U.S. Government to Use Social Media to Predict 'Societal Events'
The billions of words and millions of photos people voluntarily post to social media websites like Twitter and personal blogs may soon help the government predict events like protests, riots and even terrorist attacks. The Intelligence Advanced Research Project, a U.S. government agency that invests in high-risk/high-payoff research programs, announced in August that they are searching for ways to mine data to predict events that include political and humanitarian crisis, mass violence, mass migrations, disease outbreaks, economic instability, resource shortages and responses to natural disasters, IARPA wrote in a statement.
The data mining initiative from the U.S. intelligence agency is called the Open Source Indicators Program.

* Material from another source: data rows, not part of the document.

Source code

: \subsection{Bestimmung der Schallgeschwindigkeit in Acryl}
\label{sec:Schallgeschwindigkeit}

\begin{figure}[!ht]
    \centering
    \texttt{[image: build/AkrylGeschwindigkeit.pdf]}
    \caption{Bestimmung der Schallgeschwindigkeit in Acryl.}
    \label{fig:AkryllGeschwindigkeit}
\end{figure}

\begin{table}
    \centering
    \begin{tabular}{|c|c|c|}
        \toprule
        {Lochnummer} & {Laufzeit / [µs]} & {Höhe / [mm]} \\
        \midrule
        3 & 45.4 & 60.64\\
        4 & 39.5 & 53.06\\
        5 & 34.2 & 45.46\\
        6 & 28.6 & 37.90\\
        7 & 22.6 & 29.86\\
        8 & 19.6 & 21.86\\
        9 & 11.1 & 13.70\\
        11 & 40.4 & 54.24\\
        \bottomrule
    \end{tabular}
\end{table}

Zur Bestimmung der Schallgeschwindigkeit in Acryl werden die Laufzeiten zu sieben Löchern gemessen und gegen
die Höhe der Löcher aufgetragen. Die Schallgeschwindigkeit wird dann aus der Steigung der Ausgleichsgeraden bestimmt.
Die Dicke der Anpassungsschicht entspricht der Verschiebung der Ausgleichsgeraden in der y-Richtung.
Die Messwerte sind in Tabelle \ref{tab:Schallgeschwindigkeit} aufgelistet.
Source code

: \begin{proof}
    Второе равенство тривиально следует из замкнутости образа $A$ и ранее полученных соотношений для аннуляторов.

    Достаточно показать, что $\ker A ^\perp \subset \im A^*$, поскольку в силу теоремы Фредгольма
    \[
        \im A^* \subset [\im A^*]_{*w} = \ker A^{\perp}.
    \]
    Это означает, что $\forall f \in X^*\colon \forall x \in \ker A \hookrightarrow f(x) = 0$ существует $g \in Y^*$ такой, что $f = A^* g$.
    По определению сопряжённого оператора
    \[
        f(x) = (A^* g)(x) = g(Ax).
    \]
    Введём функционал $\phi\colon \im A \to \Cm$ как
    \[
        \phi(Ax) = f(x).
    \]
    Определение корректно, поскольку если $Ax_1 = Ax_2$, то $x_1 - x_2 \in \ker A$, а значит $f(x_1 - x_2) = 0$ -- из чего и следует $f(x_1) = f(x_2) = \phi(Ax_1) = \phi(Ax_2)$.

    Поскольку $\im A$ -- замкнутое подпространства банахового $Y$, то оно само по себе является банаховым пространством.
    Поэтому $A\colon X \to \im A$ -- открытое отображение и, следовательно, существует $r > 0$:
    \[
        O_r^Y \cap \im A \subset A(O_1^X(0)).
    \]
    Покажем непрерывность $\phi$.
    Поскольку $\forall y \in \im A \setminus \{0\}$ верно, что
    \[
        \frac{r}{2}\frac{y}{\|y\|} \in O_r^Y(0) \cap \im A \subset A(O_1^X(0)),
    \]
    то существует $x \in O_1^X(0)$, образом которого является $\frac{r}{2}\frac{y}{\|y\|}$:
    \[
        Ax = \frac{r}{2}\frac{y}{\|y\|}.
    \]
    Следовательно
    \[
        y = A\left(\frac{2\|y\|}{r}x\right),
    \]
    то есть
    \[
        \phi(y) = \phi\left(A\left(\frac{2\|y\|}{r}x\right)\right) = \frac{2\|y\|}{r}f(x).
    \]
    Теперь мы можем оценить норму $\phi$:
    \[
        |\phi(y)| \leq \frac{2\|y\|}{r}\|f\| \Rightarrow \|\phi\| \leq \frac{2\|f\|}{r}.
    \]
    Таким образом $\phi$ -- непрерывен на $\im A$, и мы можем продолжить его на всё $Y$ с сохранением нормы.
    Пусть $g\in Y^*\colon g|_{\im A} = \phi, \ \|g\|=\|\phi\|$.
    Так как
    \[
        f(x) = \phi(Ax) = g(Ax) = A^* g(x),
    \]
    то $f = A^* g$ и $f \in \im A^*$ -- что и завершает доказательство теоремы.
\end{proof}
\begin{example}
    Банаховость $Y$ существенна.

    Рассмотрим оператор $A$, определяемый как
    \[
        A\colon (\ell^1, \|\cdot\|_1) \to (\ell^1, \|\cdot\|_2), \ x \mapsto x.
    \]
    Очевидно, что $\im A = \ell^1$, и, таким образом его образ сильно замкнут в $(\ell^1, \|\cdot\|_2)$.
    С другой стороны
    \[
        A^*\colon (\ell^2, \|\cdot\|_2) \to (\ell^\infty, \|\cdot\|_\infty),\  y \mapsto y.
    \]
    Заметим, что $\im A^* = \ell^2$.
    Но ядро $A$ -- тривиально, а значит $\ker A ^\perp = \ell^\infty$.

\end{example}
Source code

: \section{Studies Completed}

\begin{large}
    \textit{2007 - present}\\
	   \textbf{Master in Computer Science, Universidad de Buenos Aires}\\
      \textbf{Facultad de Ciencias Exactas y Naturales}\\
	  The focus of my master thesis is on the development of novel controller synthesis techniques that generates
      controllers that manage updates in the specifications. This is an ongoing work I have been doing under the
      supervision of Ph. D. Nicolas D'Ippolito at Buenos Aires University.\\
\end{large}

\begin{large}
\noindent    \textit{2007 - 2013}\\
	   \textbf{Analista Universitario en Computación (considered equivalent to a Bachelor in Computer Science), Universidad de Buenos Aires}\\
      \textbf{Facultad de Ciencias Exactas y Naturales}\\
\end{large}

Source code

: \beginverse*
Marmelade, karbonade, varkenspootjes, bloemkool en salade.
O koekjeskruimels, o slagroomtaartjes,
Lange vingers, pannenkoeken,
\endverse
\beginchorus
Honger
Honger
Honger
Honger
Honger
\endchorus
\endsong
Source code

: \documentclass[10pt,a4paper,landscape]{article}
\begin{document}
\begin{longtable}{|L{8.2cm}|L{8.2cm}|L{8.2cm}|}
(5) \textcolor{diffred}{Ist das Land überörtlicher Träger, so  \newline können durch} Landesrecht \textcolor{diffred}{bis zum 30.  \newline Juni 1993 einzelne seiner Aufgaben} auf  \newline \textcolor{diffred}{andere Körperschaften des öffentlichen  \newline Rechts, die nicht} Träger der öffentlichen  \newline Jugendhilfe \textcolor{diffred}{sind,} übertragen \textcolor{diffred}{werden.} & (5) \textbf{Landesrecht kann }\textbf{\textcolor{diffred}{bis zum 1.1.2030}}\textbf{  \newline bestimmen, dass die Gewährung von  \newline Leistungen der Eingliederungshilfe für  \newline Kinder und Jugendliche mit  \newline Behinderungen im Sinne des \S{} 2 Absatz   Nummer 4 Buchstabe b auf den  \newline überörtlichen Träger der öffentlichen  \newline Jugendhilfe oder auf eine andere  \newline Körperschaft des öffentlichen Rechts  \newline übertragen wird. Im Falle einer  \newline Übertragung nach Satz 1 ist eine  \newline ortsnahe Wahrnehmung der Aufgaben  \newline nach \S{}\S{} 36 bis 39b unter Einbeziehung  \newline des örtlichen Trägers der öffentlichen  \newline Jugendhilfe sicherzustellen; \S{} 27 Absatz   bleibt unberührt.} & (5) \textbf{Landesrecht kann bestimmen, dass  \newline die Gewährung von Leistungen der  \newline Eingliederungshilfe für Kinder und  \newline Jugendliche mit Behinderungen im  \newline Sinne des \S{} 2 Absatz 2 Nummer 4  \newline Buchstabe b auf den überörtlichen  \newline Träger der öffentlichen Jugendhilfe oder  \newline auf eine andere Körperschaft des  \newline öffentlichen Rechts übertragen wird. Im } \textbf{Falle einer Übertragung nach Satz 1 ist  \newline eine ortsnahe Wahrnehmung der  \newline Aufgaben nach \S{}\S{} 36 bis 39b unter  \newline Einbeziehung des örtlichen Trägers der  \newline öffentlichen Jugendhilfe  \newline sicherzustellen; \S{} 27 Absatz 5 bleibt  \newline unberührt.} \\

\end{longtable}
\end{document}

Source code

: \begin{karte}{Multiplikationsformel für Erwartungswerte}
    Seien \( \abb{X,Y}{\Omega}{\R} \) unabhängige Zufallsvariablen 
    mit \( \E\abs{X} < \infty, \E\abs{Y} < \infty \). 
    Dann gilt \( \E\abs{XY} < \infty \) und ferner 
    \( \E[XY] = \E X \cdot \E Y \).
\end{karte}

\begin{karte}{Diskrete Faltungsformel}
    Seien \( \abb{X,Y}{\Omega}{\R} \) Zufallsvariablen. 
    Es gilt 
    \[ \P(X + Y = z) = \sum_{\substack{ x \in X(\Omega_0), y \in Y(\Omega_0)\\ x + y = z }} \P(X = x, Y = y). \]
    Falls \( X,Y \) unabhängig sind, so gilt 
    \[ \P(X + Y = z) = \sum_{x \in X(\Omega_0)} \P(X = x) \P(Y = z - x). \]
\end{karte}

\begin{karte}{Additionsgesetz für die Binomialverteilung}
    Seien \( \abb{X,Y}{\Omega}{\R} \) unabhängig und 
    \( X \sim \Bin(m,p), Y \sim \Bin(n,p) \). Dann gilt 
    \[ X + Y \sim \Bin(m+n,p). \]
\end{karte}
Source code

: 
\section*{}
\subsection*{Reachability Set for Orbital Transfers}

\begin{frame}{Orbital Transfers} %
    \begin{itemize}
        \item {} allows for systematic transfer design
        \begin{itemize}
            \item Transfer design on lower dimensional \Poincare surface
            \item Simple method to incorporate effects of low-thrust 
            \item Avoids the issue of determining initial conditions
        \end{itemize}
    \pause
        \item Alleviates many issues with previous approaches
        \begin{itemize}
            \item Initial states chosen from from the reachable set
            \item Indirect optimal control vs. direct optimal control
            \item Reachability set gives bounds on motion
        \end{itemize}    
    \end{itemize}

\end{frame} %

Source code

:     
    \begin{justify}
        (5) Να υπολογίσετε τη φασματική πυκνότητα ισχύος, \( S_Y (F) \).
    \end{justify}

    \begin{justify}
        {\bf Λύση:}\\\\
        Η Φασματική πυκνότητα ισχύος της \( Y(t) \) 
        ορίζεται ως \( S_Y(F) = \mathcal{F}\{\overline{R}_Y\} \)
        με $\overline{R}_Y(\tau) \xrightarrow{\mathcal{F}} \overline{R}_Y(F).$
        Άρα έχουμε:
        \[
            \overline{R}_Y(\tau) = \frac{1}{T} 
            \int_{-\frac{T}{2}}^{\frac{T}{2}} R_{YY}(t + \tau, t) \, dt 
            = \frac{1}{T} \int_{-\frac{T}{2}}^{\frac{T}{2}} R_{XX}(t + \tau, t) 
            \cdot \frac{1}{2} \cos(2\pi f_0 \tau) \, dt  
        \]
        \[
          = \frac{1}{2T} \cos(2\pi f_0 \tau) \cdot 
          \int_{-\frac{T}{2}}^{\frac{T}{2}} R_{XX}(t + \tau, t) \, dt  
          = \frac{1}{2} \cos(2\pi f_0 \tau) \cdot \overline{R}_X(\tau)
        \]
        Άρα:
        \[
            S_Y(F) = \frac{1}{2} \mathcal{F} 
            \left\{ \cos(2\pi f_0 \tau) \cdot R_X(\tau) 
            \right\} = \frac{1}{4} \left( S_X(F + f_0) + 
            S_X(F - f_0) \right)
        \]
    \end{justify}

The program reflects the growing trend of decision making based on advances in computational intelligence. IB Times reported earlier in November that public health experts are using open-source data in a similar fashion, monitoring so-called trending topics for signs of disease outbreaks.
National security and public health are just a couple of the fields for which computational intelligence can be applied, Nature News reported in October. Corporations can use open source data to predict which products will sell and which movies will tank.
Peter Gloom, a computer scientist at the Center for Collective Intelligence at the Massachusetts Institute of Technology, told Nature News, We're up to 90 percent accuracy for predicting box-office returns.